> **Work to complete**:
Records follow. Pull out every line that contains "rychle".

[Stored data entries]
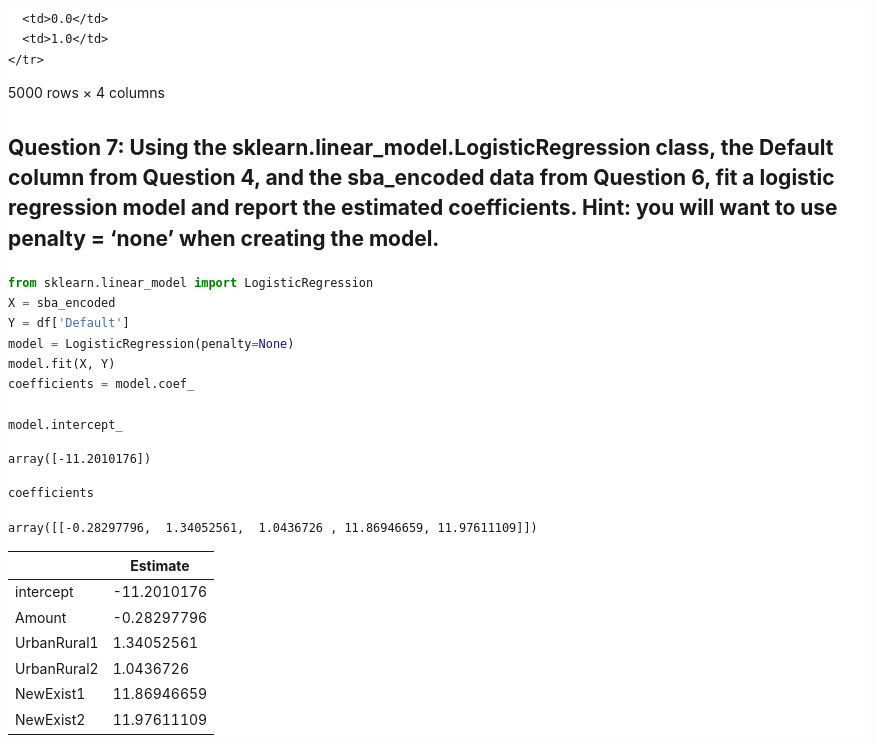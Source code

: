       <td>0.0</td>
      <td>1.0</td>
    </tr>
  </tbody>
</table>
<p>5000 rows × 4 columns</p>
</div>



## Question 7: Using the sklearn.linear_model.LogisticRegression class, the Default column from Question 4, and the sba_encoded data from Question 6, fit a logistic regression model and report the estimated coefficients. Hint: you will want to use penalty = ‘none’ when creating the model.


```python
from sklearn.linear_model import LogisticRegression
X = sba_encoded
Y = df['Default']
model = LogisticRegression(penalty=None)
model.fit(X, Y)
coefficients = model.coef_

model.intercept_
```




    array([-11.2010176])




```python
coefficients
```




    array([[-0.28297796,  1.34052561,  1.0436726 , 11.86946659, 11.97611109]])



|          | Estimate      |
|----------|---------------|
| intercept | -11.2010176  |
| Amount | -0.28297796  |
| UrbanRural1| 1.34052561   |
| UrbanRural2| 1.0436726    |
| NewExist1  | 11.86946659  |
|NewExist2  | 11.97611109  |
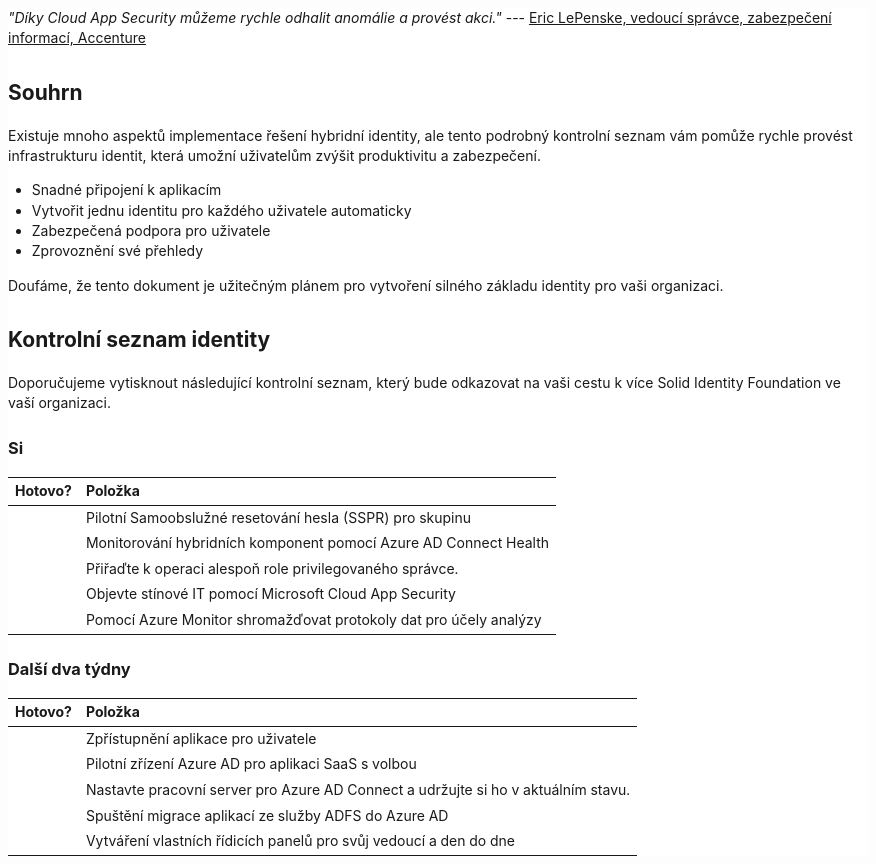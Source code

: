 *"Díky Cloud App Security můžeme rychle odhalit anomálie a provést akci."* --- [Eric LePenske, vedoucí správce, zabezpečení informací, Accenture](https://customers.microsoft.com/story/accenture-professional-services-cloud-app-security)

## <a name="summary"></a>Souhrn

Existuje mnoho aspektů implementace řešení hybridní identity, ale tento podrobný kontrolní seznam vám pomůže rychle provést infrastrukturu identit, která umožní uživatelům zvýšit produktivitu a zabezpečení.

* Snadné připojení k aplikacím
* Vytvořit jednu identitu pro každého uživatele automaticky
* Zabezpečená podpora pro uživatele
* Zprovoznění své přehledy

Doufáme, že tento dokument je užitečným plánem pro vytvoření silného základu identity pro vaši organizaci.

## <a name="identity-checklist"></a>Kontrolní seznam identity

Doporučujeme vytisknout následující kontrolní seznam, který bude odkazovat na vaši cestu k více Solid Identity Foundation ve vaší organizaci.

### <a name="today"></a>Si

|Hotovo?|Položka|
|:-|:-|
||Pilotní Samoobslužné resetování hesla (SSPR) pro skupinu|
||Monitorování hybridních komponent pomocí Azure AD Connect Health|
||Přiřaďte k operaci alespoň role privilegovaného správce.|
||Objevte stínové IT pomocí Microsoft Cloud App Security|
||Pomocí Azure Monitor shromažďovat protokoly dat pro účely analýzy|

### <a name="next-two-weeks"></a>Další dva týdny

|Hotovo?|Položka|
|:-|:-|
||Zpřístupnění aplikace pro uživatele|
||Pilotní zřízení Azure AD pro aplikaci SaaS s volbou|
||Nastavte pracovní server pro Azure AD Connect a udržujte si ho v aktuálním stavu.|
||Spuštění migrace aplikací ze služby ADFS do Azure AD|
||Vytváření vlastních řídicích panelů pro svůj vedoucí a den do dne|
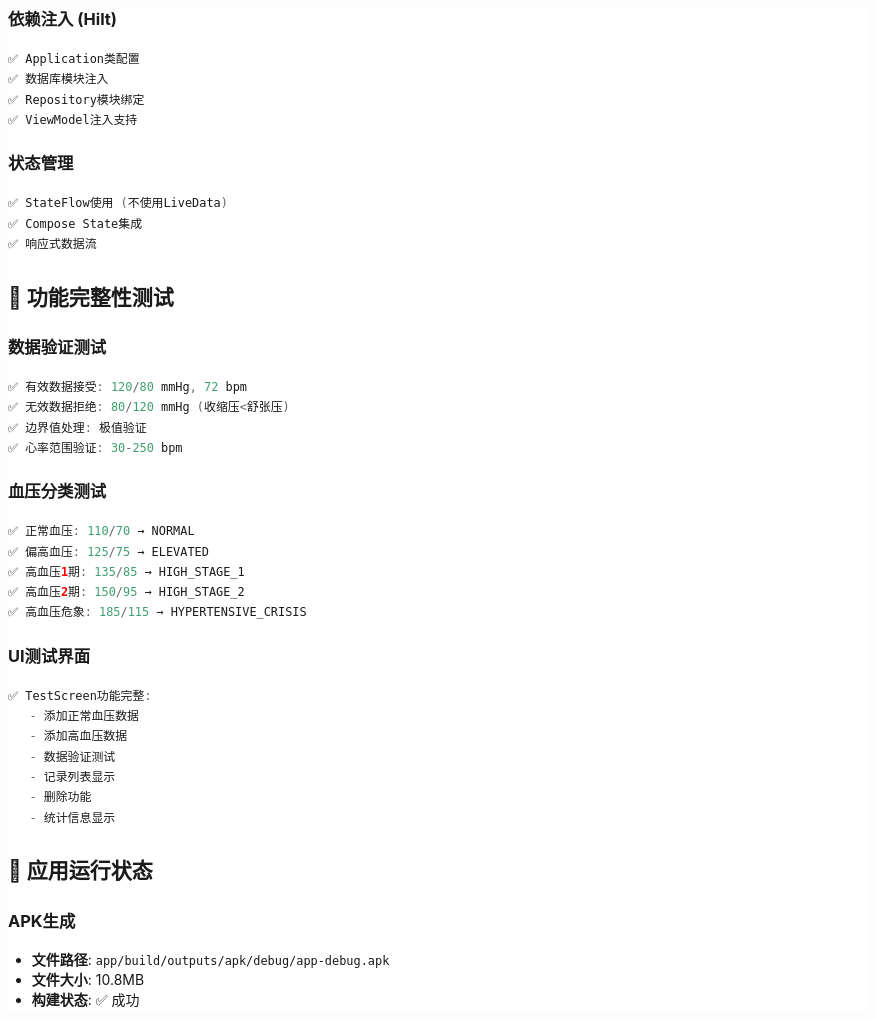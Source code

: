 
### 依赖注入 (Hilt)
```kotlin
✅ Application类配置
✅ 数据库模块注入
✅ Repository模块绑定
✅ ViewModel注入支持
```

### 状态管理
```kotlin
✅ StateFlow使用 (不使用LiveData)
✅ Compose State集成
✅ 响应式数据流
```

## 🎯 功能完整性测试

### 数据验证测试
```kotlin
✅ 有效数据接受: 120/80 mmHg, 72 bpm
✅ 无效数据拒绝: 80/120 mmHg (收缩压<舒张压)
✅ 边界值处理: 极值验证
✅ 心率范围验证: 30-250 bpm
```

### 血压分类测试
```kotlin
✅ 正常血压: 110/70 → NORMAL
✅ 偏高血压: 125/75 → ELEVATED  
✅ 高血压1期: 135/85 → HIGH_STAGE_1
✅ 高血压2期: 150/95 → HIGH_STAGE_2
✅ 高血压危象: 185/115 → HYPERTENSIVE_CRISIS
```

### UI测试界面
```kotlin
✅ TestScreen功能完整:
   - 添加正常血压数据
   - 添加高血压数据  
   - 数据验证测试
   - 记录列表显示
   - 删除功能
   - 统计信息显示
```

## 📱 应用运行状态

### APK生成
- **文件路径**: `app/build/outputs/apk/debug/app-debug.apk`
- **文件大小**: 10.8MB
- **构建状态**: ✅ 成功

> **Answer box**:
: *"Díky Cloud App Security můžeme rychle odhalit anomálie a provést akci."* --- [Eric LePenske, vedoucí správce, zabezpečení informací, Accenture](https://customers.microsoft.com/story/accenture-professional-services-cloud-app-security)
Existuje mnoho aspektů implementace řešení hybridní identity, ale tento podrobný kontrolní seznam vám pomůže rychle provést infrastrukturu identit, která umožní uživatelům zvýšit produktivitu a zabezpečení.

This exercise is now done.